REQUIRED WORK
The pictures in the data below are to be omitted; all else must be duplicated exactly.
Top of SOURCE DATA
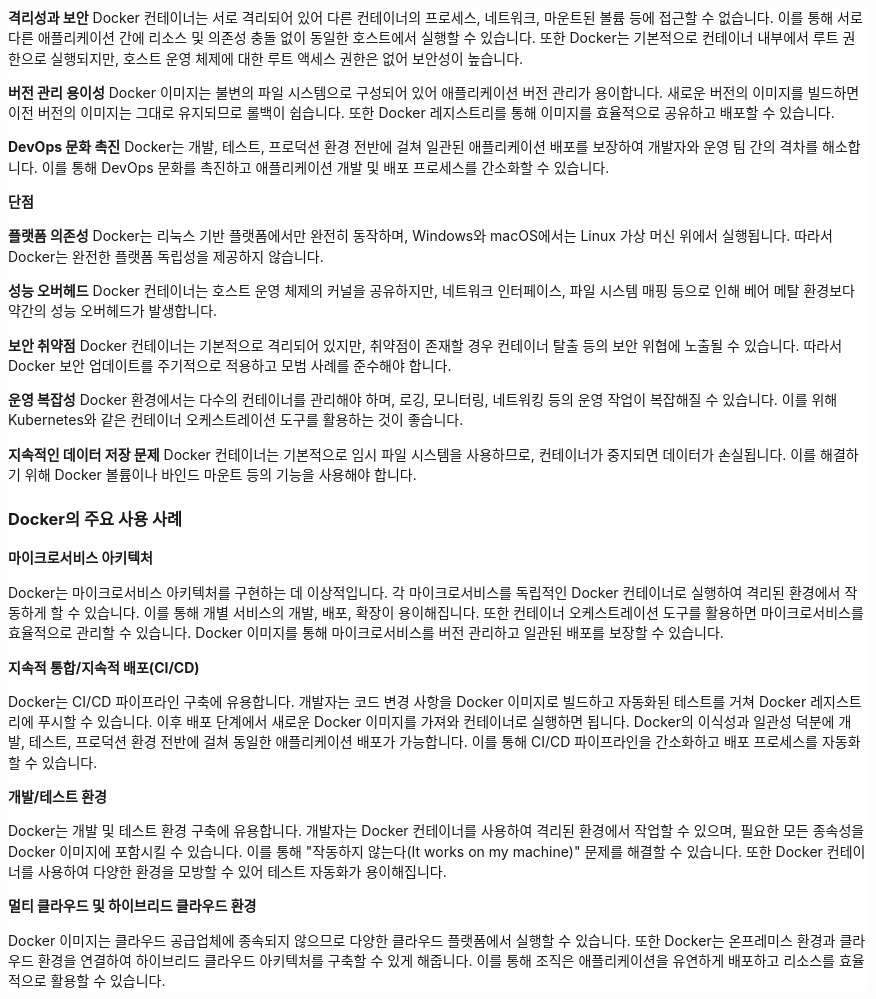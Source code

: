 **격리성과 보안**
Docker 컨테이너는 서로 격리되어 있어 다른 컨테이너의 프로세스, 네트워크, 마운트된 볼륨 등에 접근할 수 없습니다. 이를 통해 서로 다른 애플리케이션 간에 리소스 및 의존성 충돌 없이 동일한 호스트에서 실행할 수 있습니다. 또한 Docker는 기본적으로 컨테이너 내부에서 루트 권한으로 실행되지만, 호스트 운영 체제에 대한 루트 액세스 권한은 없어 보안성이 높습니다.

**버전 관리 용이성**
Docker 이미지는 불변의 파일 시스템으로 구성되어 있어 애플리케이션 버전 관리가 용이합니다. 새로운 버전의 이미지를 빌드하면 이전 버전의 이미지는 그대로 유지되므로 롤백이 쉽습니다. 또한 Docker 레지스트리를 통해 이미지를 효율적으로 공유하고 배포할 수 있습니다.

**DevOps 문화 촉진**
Docker는 개발, 테스트, 프로덕션 환경 전반에 걸쳐 일관된 애플리케이션 배포를 보장하여 개발자와 운영 팀 간의 격차를 해소합니다. 이를 통해 DevOps 문화를 촉진하고 애플리케이션 개발 및 배포 프로세스를 간소화할 수 있습니다.

**단점**

**플랫폼 의존성**
Docker는 리눅스 기반 플랫폼에서만 완전히 동작하며, Windows와 macOS에서는 Linux 가상 머신 위에서 실행됩니다. 따라서 Docker는 완전한 플랫폼 독립성을 제공하지 않습니다.

**성능 오버헤드**
Docker 컨테이너는 호스트 운영 체제의 커널을 공유하지만, 네트워크 인터페이스, 파일 시스템 매핑 등으로 인해 베어 메탈 환경보다 약간의 성능 오버헤드가 발생합니다.

**보안 취약점**
Docker 컨테이너는 기본적으로 격리되어 있지만, 취약점이 존재할 경우 컨테이너 탈출 등의 보안 위협에 노출될 수 있습니다. 따라서 Docker 보안 업데이트를 주기적으로 적용하고 모범 사례를 준수해야 합니다.

**운영 복잡성**
Docker 환경에서는 다수의 컨테이너를 관리해야 하며, 로깅, 모니터링, 네트워킹 등의 운영 작업이 복잡해질 수 있습니다. 이를 위해 Kubernetes와 같은 컨테이너 오케스트레이션 도구를 활용하는 것이 좋습니다.

**지속적인 데이터 저장 문제**
Docker 컨테이너는 기본적으로 임시 파일 시스템을 사용하므로, 컨테이너가 중지되면 데이터가 손실됩니다. 이를 해결하기 위해 Docker 볼륨이나 바인드 마운트 등의 기능을 사용해야 합니다.


### Docker의 주요 사용 사례

**마이크로서비스 아키텍처**

Docker는 마이크로서비스 아키텍처를 구현하는 데 이상적입니다. 각 마이크로서비스를 독립적인 Docker 컨테이너로 실행하여 격리된 환경에서 작동하게 할 수 있습니다. 이를 통해 개별 서비스의 개발, 배포, 확장이 용이해집니다. 또한 컨테이너 오케스트레이션 도구를 활용하면 마이크로서비스를 효율적으로 관리할 수 있습니다. Docker 이미지를 통해 마이크로서비스를 버전 관리하고 일관된 배포를 보장할 수 있습니다.

**지속적 통합/지속적 배포(CI/CD)**

Docker는 CI/CD 파이프라인 구축에 유용합니다. 개발자는 코드 변경 사항을 Docker 이미지로 빌드하고 자동화된 테스트를 거쳐 Docker 레지스트리에 푸시할 수 있습니다. 이후 배포 단계에서 새로운 Docker 이미지를 가져와 컨테이너로 실행하면 됩니다. Docker의 이식성과 일관성 덕분에 개발, 테스트, 프로덕션 환경 전반에 걸쳐 동일한 애플리케이션 배포가 가능합니다. 이를 통해 CI/CD 파이프라인을 간소화하고 배포 프로세스를 자동화할 수 있습니다.

**개발/테스트 환경**

Docker는 개발 및 테스트 환경 구축에 유용합니다. 개발자는 Docker 컨테이너를 사용하여 격리된 환경에서 작업할 수 있으며, 필요한 모든 종속성을 Docker 이미지에 포함시킬 수 있습니다. 이를 통해 "작동하지 않는다(It works on my machine)" 문제를 해결할 수 있습니다. 또한 Docker 컨테이너를 사용하여 다양한 환경을 모방할 수 있어 테스트 자동화가 용이해집니다.

**멀티 클라우드 및 하이브리드 클라우드 환경**

Docker 이미지는 클라우드 공급업체에 종속되지 않으므로 다양한 클라우드 플랫폼에서 실행할 수 있습니다. 또한 Docker는 온프레미스 환경과 클라우드 환경을 연결하여 하이브리드 클라우드 아키텍처를 구축할 수 있게 해줍니다. 이를 통해 조직은 애플리케이션을 유연하게 배포하고 리소스를 효율적으로 활용할 수 있습니다.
Bottom of SOURCE DATA
ANSWER TO THIS EXERCISE
Source code

: **격리성과 보안**
Docker 컨테이너는 서로 격리되어 있어 다른 컨테이너의 프로세스, 네트워크, 마운트된 볼륨 등에 접근할 수 없습니다. 이를 통해 서로 다른 애플리케이션 간에 리소스 및 의존성 충돌 없이 동일한 호스트에서 실행할 수 있습니다. 또한 Docker는 기본적으로 컨테이너 내부에서 루트 권한으로 실행되지만, 호스트 운영 체제에 대한 루트 액세스 권한은 없어 보안성이 높습니다.

**버전 관리 용이성**
Docker 이미지는 불변의 파일 시스템으로 구성되어 있어 애플리케이션 버전 관리가 용이합니다. 새로운 버전의 이미지를 빌드하면 이전 버전의 이미지는 그대로 유지되므로 롤백이 쉽습니다. 또한 Docker 레지스트리를 통해 이미지를 효율적으로 공유하고 배포할 수 있습니다.

**DevOps 문화 촉진**
Docker는 개발, 테스트, 프로덕션 환경 전반에 걸쳐 일관된 애플리케이션 배포를 보장하여 개발자와 운영 팀 간의 격차를 해소합니다. 이를 통해 DevOps 문화를 촉진하고 애플리케이션 개발 및 배포 프로세스를 간소화할 수 있습니다.

**단점**

**플랫폼 의존성**
Docker는 리눅스 기반 플랫폼에서만 완전히 동작하며, Windows와 macOS에서는 Linux 가상 머신 위에서 실행됩니다. 따라서 Docker는 완전한 플랫폼 독립성을 제공하지 않습니다.

**성능 오버헤드**
Docker 컨테이너는 호스트 운영 체제의 커널을 공유하지만, 네트워크 인터페이스, 파일 시스템 매핑 등으로 인해 베어 메탈 환경보다 약간의 성능 오버헤드가 발생합니다.

**보안 취약점**
Docker 컨테이너는 기본적으로 격리되어 있지만, 취약점이 존재할 경우 컨테이너 탈출 등의 보안 위협에 노출될 수 있습니다. 따라서 Docker 보안 업데이트를 주기적으로 적용하고 모범 사례를 준수해야 합니다.

**운영 복잡성**
Docker 환경에서는 다수의 컨테이너를 관리해야 하며, 로깅, 모니터링, 네트워킹 등의 운영 작업이 복잡해질 수 있습니다. 이를 위해 Kubernetes와 같은 컨테이너 오케스트레이션 도구를 활용하는 것이 좋습니다.

**지속적인 데이터 저장 문제**
Docker 컨테이너는 기본적으로 임시 파일 시스템을 사용하므로, 컨테이너가 중지되면 데이터가 손실됩니다. 이를 해결하기 위해 Docker 볼륨이나 바인드 마운트 등의 기능을 사용해야 합니다.


### Docker의 주요 사용 사례

**마이크로서비스 아키텍처**

Docker는 마이크로서비스 아키텍처를 구현하는 데 이상적입니다. 각 마이크로서비스를 독립적인 Docker 컨테이너로 실행하여 격리된 환경에서 작동하게 할 수 있습니다. 이를 통해 개별 서비스의 개발, 배포, 확장이 용이해집니다. 또한 컨테이너 오케스트레이션 도구를 활용하면 마이크로서비스를 효율적으로 관리할 수 있습니다. Docker 이미지를 통해 마이크로서비스를 버전 관리하고 일관된 배포를 보장할 수 있습니다.

**지속적 통합/지속적 배포(CI/CD)**

Docker는 CI/CD 파이프라인 구축에 유용합니다. 개발자는 코드 변경 사항을 Docker 이미지로 빌드하고 자동화된 테스트를 거쳐 Docker 레지스트리에 푸시할 수 있습니다. 이후 배포 단계에서 새로운 Docker 이미지를 가져와 컨테이너로 실행하면 됩니다. Docker의 이식성과 일관성 덕분에 개발, 테스트, 프로덕션 환경 전반에 걸쳐 동일한 애플리케이션 배포가 가능합니다. 이를 통해 CI/CD 파이프라인을 간소화하고 배포 프로세스를 자동화할 수 있습니다.

**개발/테스트 환경**

Docker는 개발 및 테스트 환경 구축에 유용합니다. 개발자는 Docker 컨테이너를 사용하여 격리된 환경에서 작업할 수 있으며, 필요한 모든 종속성을 Docker 이미지에 포함시킬 수 있습니다. 이를 통해 "작동하지 않는다(It works on my machine)" 문제를 해결할 수 있습니다. 또한 Docker 컨테이너를 사용하여 다양한 환경을 모방할 수 있어 테스트 자동화가 용이해집니다.

**멀티 클라우드 및 하이브리드 클라우드 환경**

Docker 이미지는 클라우드 공급업체에 종속되지 않으므로 다양한 클라우드 플랫폼에서 실행할 수 있습니다. 또한 Docker는 온프레미스 환경과 클라우드 환경을 연결하여 하이브리드 클라우드 아키텍처를 구축할 수 있게 해줍니다. 이를 통해 조직은 애플리케이션을 유연하게 배포하고 리소스를 효율적으로 활용할 수 있습니다.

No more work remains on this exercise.